▸ HOW TO COMPLETE THIS TASK
Begin at the line containing "- **Estabilidad**: Menos" in the entries below and end at the line containing "- **Optimización Continua**: Datos"; transcribe that range exactly and nothing outside it.

*** INPUT DATA ***

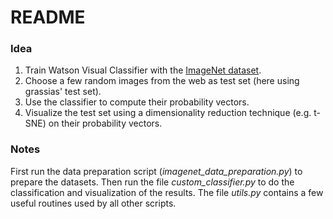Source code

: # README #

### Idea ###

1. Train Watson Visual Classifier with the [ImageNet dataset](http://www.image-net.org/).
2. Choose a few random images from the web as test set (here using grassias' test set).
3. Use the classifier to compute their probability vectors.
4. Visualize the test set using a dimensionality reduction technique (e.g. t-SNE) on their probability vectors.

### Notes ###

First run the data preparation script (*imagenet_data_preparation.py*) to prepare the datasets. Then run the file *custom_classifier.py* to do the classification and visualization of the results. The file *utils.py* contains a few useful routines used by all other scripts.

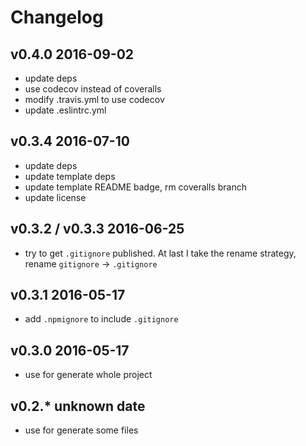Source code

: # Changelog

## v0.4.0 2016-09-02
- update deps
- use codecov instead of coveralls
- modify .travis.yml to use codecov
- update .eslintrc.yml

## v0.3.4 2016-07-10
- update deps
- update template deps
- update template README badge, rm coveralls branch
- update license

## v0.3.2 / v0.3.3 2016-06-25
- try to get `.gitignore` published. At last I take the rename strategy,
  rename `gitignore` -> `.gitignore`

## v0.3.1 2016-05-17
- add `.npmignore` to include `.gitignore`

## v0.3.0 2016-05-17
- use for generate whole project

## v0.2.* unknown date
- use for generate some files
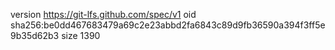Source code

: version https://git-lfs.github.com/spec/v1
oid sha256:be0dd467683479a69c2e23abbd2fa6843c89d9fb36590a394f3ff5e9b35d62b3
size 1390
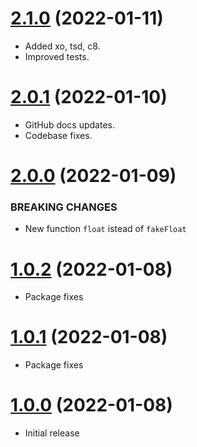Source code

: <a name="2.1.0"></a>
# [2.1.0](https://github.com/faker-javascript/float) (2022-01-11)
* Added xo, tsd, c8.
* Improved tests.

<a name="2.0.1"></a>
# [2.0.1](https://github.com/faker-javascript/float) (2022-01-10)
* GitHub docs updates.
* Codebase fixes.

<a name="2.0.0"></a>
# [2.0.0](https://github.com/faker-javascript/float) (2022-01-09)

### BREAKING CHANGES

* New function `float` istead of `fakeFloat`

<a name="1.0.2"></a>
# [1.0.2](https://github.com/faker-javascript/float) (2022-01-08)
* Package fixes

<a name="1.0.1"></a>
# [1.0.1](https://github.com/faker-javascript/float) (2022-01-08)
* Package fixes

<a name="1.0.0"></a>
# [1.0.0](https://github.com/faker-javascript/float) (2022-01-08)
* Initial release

*** End of INPUT DATA ***
*** INPUT DATA ***

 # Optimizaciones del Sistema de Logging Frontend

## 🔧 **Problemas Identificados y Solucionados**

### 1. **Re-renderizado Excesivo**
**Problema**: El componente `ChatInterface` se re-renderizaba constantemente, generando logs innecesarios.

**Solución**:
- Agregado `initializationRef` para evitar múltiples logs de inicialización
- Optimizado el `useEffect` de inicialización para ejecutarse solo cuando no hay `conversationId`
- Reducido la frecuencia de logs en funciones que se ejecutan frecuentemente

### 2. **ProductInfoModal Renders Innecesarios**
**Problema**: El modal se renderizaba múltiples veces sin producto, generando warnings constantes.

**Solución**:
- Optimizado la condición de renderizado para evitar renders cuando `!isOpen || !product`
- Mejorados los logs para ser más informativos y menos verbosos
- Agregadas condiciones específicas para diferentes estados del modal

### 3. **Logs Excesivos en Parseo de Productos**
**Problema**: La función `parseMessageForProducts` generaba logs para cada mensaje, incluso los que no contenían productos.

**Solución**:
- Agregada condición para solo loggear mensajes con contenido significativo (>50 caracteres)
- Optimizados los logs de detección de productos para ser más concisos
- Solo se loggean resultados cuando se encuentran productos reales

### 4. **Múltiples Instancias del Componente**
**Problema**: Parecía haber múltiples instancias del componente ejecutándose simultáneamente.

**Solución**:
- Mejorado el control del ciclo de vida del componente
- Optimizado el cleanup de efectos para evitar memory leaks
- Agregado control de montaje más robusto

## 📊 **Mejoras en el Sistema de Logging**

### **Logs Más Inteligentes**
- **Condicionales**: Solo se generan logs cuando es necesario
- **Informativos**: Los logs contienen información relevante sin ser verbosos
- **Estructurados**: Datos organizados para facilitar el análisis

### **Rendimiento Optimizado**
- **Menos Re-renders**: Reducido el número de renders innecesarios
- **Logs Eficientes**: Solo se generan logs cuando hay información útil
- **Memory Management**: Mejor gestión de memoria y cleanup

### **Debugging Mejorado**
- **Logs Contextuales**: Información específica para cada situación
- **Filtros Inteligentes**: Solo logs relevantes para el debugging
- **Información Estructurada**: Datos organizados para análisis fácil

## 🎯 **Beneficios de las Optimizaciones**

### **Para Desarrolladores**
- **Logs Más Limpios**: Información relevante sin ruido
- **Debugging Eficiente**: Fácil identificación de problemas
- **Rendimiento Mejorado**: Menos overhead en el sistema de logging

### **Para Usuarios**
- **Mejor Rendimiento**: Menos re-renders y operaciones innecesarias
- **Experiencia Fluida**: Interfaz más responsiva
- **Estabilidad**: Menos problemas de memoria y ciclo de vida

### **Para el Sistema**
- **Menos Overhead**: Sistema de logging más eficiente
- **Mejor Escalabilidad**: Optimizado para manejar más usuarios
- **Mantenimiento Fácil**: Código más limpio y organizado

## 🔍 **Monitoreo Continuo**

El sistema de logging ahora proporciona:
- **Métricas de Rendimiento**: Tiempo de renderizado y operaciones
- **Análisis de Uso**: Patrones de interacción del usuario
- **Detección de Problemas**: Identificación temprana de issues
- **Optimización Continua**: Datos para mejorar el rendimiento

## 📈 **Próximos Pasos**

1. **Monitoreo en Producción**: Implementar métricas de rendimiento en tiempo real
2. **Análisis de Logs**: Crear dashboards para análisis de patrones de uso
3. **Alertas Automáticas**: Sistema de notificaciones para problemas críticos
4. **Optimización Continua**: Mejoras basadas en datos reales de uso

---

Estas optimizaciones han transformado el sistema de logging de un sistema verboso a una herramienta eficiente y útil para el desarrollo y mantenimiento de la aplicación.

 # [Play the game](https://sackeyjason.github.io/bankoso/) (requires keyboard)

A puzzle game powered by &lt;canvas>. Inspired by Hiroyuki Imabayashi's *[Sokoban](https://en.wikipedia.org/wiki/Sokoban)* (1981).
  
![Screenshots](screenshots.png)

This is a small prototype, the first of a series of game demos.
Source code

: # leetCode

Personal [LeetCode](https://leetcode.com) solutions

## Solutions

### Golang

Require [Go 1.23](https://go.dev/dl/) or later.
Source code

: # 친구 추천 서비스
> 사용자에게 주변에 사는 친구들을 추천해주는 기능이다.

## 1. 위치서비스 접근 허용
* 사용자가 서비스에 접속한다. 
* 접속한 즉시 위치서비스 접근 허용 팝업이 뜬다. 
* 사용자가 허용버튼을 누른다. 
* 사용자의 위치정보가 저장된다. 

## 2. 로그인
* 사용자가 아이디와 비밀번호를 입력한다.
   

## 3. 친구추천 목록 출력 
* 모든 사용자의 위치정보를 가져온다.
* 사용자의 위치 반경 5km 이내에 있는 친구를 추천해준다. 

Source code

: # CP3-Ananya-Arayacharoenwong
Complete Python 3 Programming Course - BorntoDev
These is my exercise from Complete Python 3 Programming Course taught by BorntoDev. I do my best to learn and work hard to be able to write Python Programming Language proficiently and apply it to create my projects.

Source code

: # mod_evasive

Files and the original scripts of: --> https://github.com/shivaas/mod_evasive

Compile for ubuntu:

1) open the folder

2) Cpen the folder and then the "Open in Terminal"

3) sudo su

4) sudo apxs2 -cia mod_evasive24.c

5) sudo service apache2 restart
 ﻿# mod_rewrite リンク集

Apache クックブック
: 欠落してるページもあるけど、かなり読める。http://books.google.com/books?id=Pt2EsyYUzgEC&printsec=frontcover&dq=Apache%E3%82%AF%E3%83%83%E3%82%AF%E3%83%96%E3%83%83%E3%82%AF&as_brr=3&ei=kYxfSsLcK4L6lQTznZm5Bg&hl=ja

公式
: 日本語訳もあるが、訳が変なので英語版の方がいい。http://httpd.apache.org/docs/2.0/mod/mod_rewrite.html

*** End of INPUT DATA ***

▸ WRITTEN SOLUTION
- **Estabilidad**: Menos problemas de memoria y ciclo de vida

### **Para el Sistema**
- **Menos Overhead**: Sistema de logging más eficiente
- **Mejor Escalabilidad**: Optimizado para manejar más usuarios
- **Mantenimiento Fácil**: Código más limpio y organizado

## 🔍 **Monitoreo Continuo**

El sistema de logging ahora proporciona:
- **Métricas de Rendimiento**: Tiempo de renderizado y operaciones
- **Análisis de Uso**: Patrones de interacción del usuario
- **Detección de Problemas**: Identificación temprana de issues
- **Optimización Continua**: Datos para mejorar el rendimiento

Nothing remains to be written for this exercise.